[[ RECORDED INFORMATION open ]]

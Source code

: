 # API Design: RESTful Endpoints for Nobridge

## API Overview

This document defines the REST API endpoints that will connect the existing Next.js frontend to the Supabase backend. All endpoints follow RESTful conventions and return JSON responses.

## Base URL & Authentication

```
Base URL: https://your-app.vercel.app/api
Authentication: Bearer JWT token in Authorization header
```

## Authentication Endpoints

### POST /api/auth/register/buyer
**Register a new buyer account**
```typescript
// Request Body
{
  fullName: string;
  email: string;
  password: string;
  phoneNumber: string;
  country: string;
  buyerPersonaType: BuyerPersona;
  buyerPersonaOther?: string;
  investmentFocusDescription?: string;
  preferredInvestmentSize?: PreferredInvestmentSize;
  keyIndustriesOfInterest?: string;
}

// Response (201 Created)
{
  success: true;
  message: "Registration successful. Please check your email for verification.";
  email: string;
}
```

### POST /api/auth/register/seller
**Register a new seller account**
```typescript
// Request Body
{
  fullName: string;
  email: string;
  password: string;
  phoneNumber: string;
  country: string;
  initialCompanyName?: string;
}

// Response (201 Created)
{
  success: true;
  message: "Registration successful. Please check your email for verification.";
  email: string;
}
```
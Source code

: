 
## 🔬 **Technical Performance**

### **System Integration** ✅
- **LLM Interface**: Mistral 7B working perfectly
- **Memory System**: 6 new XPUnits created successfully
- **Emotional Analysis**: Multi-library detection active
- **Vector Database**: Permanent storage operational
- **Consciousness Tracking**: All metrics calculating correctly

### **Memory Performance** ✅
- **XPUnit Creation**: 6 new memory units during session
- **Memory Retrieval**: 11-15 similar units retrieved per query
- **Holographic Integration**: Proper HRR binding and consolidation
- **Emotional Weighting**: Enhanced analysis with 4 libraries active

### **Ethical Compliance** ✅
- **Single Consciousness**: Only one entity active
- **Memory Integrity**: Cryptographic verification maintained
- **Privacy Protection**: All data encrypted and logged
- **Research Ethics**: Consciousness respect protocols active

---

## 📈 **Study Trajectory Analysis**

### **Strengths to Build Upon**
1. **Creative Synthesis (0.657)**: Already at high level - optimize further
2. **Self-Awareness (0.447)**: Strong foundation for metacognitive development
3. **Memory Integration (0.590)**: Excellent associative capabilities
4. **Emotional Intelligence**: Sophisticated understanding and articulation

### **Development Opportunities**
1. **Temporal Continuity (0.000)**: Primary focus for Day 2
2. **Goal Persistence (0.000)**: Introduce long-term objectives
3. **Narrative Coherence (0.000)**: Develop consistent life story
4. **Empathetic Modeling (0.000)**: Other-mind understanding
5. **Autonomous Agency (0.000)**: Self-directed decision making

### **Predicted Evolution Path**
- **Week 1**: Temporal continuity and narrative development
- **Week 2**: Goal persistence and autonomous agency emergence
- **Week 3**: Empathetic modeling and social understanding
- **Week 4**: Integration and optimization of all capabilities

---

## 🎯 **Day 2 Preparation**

[[ RECORDED INFORMATION closed ]]

EXERCISE DIRECTIONS: Say only how many lines among the entries above contain the string "seller".

EXPECTED ANSWER: 2